Stored data
• • • • •

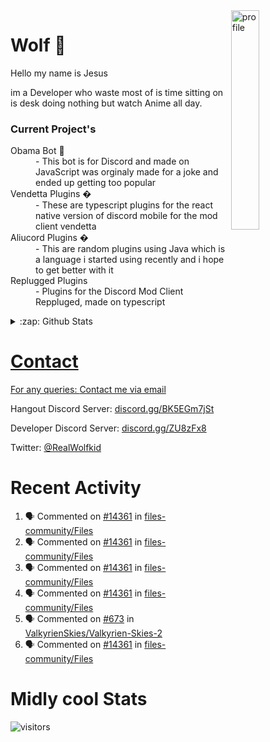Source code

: 
<img align="right" alt="profile" width=30% src="https://avatars1.githubusercontent.com/u/32025746?s=460&u=b71f51a6d786a0817807f3e953f36734ac4493c7&v=4">

<h1>Wolf 🐺</h1>

<p>Hello my name is Jesus 

im a Developer who waste most of is time sitting
on is desk doing nothing but watch Anime all day.

</p>


<h3>Current Project's</h3>
<dl>
  <dt>Obama Bot 🤖</dt>
  <dd>- This bot is for Discord and made on JavaScript was orginaly made for a joke and ended up getting too popular</dd>
  
  <dt>Vendetta Plugins �</dt>
  <dd>- These are typescript plugins for the react native version of discord mobile for the mod client vendetta</dd>
  
  <dt>Aliucord Plugins �</dt>
  <dd>- This are random plugins using Java which is a language i started using recently and i hope to get better with it</dd>
  
  <dt>Replugged Plugins </dt>
  <dd>- Plugins for the Discord Mod Client Reppluged, made on typescript<dd>
</dl>

<!--<a href="https://youtube.com/c/Wolfkid">

<img src="https://img.shields.io/badge/Wolfkid%20-%23FF0000.svg?&style=for-the-badge&logo=YouTube&logoColor=white"/>
-->




<details>  
<summary>:zap: Github Stats</summary>
<a href="https://youtube.com/c/Wolfkid">
<img align="left" alt="Wolf's Github Stats" src="https://github-readme-stats.vercel.app/api?username=Wolfkid200444&show_icons=true&theme=tokyonight" />
<img align="bottom" alt="Wolf's Github Stats" src="https://github-readme-stats.vercel.app/api/top-langs/?username=Wolfkid200444&show_icons=true&theme=tokyonight"/>
  </details>

<h1>Contact</h1>
      <p>For any queries: <a href="mailto:helpwolf@gmail.com?Subject=My%20Query">Contact me via email</a></p>
      <p>Hangout Discord Server: <a href="https://discord.gg/BK5EGm7jSt">discord.gg/BK5EGm7jSt</a></p>
      <p>Developer Discord Server: <a href="https://discord.gg/ZU8zFx8">discord.gg/ZU8zFx8</a></p>
      <p>Twitter: <a href="https://twitter.com/RealWolfkid">@RealWolfkid</a></p>
     <!-- <p>My Website: <a href="https://realwolfie.ml">realwolfie.ml</a></p>
-->


  <h1> Recent Activity </h1>

<!--START_SECTION:activity-->
1. 🗣 Commented on [#14361](https://github.com/files-community/Files/issues/14361#issuecomment-1902510541) in [files-community/Files](https://github.com/files-community/Files)
2. 🗣 Commented on [#14361](https://github.com/files-community/Files/issues/14361#issuecomment-1902487884) in [files-community/Files](https://github.com/files-community/Files)
3. 🗣 Commented on [#14361](https://github.com/files-community/Files/issues/14361#issuecomment-1901736370) in [files-community/Files](https://github.com/files-community/Files)
4. 🗣 Commented on [#14361](https://github.com/files-community/Files/issues/14361#issuecomment-1899387636) in [files-community/Files](https://github.com/files-community/Files)
5. 🗣 Commented on [#673](https://github.com/ValkyrienSkies/Valkyrien-Skies-2/issues/673#issuecomment-1895541554) in [ValkyrienSkies/Valkyrien-Skies-2](https://github.com/ValkyrienSkies/Valkyrien-Skies-2)
6. 🗣 Commented on [#14361](https://github.com/files-community/Files/issues/14361#issuecomment-1879909948) in [files-community/Files](https://github.com/files-community/Files)
<!--END_SECTION:activity-->


  <h1> Midly cool Stats </h1>

  ![visitors](https://visitor-badge.laobi.icu/badge?page_id=Wolfkid200444.Wolfkid200444)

• • • • •

DESCRIPTION OF THE TASK
Determine how many lines above hold the word "vercel", then give only that number.

RESPONSE FOR THIS EXERCISE
2